__Assigned task__
For each line of the data below that contains "Create", return that line.

Stored items from a collection
----

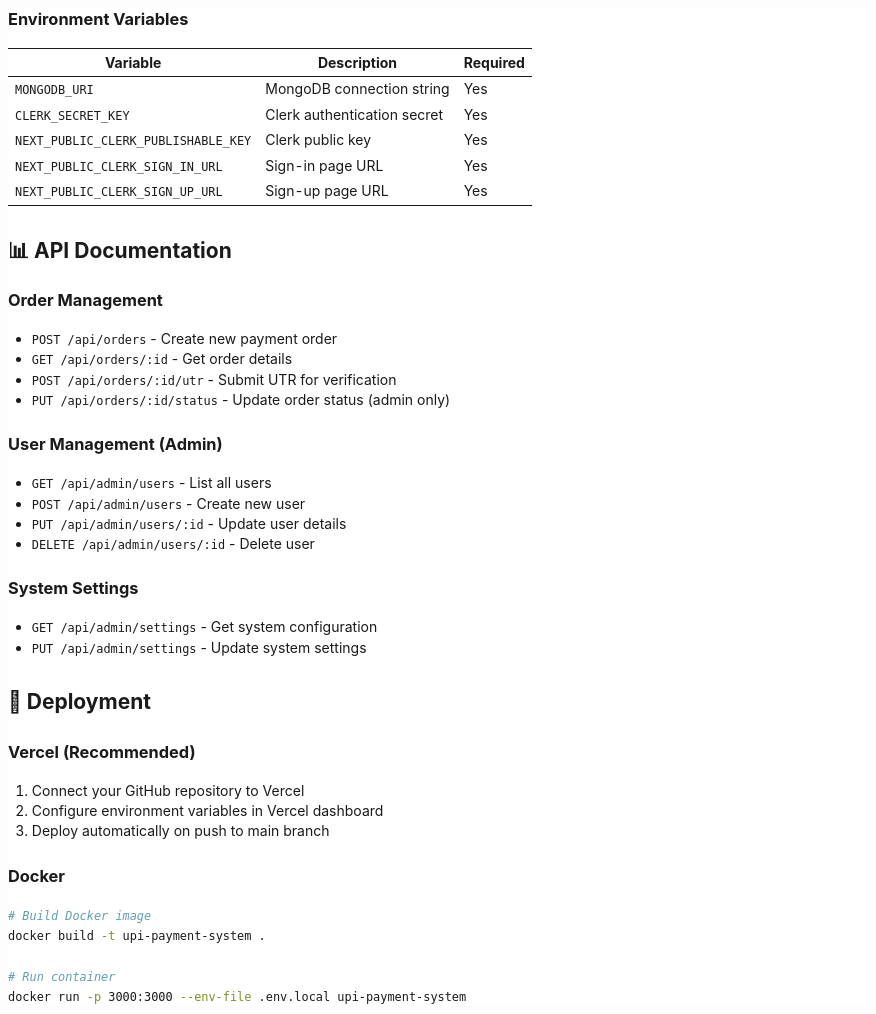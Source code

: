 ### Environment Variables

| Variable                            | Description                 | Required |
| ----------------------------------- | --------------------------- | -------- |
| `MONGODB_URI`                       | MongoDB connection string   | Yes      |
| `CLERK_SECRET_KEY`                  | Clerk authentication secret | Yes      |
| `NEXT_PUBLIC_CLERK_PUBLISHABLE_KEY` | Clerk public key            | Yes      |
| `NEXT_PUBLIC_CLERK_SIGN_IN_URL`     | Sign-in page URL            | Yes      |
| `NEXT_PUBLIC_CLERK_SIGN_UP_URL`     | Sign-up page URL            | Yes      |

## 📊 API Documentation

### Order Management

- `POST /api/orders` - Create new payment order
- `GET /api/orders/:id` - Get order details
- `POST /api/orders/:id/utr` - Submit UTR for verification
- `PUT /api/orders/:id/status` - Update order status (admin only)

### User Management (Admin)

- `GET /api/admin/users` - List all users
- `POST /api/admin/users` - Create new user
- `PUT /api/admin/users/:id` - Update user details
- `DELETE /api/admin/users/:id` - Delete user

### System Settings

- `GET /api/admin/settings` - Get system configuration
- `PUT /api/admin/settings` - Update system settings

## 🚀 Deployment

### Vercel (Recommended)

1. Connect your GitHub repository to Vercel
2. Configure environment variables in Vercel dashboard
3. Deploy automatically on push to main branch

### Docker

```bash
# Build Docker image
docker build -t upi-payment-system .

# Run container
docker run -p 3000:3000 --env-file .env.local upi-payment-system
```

----

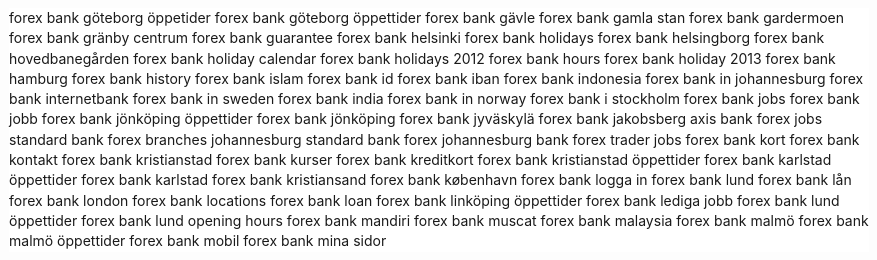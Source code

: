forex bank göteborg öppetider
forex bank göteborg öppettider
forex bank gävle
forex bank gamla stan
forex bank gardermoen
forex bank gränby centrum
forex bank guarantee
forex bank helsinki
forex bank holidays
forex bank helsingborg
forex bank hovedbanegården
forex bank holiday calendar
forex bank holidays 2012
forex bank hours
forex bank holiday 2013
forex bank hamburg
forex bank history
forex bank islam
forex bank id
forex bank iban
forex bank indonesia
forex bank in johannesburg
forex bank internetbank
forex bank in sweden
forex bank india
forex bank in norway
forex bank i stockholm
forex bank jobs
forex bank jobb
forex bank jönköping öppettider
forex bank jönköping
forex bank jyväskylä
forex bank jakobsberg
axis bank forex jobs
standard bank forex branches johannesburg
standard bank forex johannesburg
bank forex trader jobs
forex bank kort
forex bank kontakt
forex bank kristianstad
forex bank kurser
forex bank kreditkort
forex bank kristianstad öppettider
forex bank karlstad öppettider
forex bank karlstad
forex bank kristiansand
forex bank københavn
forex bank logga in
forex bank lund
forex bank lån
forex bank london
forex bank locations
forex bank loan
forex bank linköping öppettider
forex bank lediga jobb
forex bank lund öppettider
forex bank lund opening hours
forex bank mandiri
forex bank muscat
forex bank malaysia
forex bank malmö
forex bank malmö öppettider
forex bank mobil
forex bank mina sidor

----

__Solution__
- `POST /api/orders` - Create new payment order
- `POST /api/admin/users` - Create new user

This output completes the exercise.